**Exercise**
Which of the lines below contain the string "this"? Pull each one out of the data.

:: Raw data ::

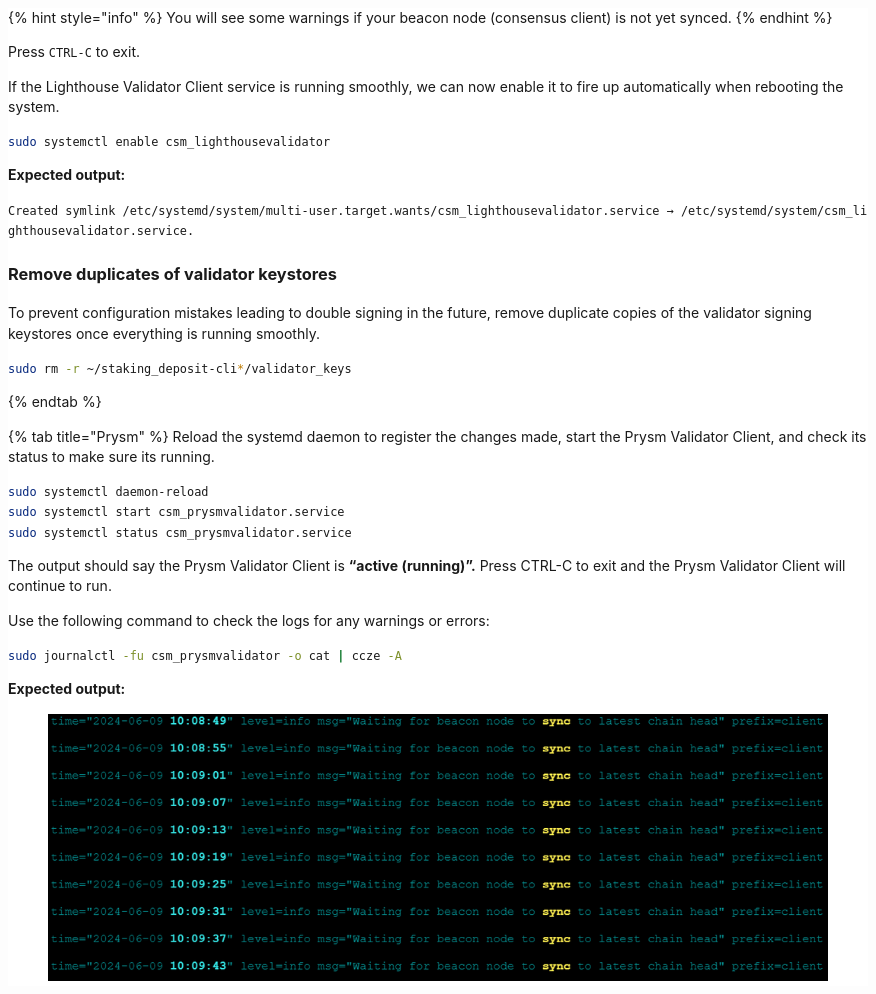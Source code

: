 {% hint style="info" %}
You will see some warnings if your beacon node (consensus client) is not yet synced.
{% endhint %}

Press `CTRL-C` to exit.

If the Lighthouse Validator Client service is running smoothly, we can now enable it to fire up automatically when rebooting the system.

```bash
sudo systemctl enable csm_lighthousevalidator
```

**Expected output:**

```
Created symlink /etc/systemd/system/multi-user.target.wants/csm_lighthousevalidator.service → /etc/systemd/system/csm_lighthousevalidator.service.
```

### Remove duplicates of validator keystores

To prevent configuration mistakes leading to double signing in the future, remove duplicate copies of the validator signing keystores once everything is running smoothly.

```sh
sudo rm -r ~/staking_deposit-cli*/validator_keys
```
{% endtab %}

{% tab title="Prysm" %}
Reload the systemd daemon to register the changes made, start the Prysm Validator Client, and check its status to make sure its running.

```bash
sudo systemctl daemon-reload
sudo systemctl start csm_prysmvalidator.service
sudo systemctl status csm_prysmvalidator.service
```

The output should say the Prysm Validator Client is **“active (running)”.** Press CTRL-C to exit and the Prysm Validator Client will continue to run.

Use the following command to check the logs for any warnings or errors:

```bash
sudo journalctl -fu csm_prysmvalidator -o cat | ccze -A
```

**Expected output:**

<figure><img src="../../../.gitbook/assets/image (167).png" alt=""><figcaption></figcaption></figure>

:::
:: Raw data ::

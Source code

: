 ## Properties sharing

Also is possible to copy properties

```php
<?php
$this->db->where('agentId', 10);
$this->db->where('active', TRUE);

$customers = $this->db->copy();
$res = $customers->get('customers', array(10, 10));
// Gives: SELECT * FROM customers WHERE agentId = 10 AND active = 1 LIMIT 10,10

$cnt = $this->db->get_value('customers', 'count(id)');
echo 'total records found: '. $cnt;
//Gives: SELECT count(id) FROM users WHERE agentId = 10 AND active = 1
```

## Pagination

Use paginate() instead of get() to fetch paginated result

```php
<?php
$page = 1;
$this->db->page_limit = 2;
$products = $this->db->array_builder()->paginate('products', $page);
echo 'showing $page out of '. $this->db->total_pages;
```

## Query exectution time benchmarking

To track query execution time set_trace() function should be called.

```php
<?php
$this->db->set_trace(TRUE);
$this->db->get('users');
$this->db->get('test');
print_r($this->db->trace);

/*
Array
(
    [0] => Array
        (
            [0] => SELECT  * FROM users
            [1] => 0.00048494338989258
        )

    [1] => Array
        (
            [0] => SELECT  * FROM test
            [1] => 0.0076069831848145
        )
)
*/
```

:::

**Answer area**
$this->db->where('agentId', 10);
$this->db->where('active', TRUE);
$customers = $this->db->copy();
$cnt = $this->db->get_value('customers', 'count(id)');
$this->db->page_limit = 2;
$products = $this->db->array_builder()->paginate('products', $page);
echo 'showing $page out of '. $this->db->total_pages;
$this->db->set_trace(TRUE);
$this->db->get('users');
$this->db->get('test');
print_r($this->db->trace);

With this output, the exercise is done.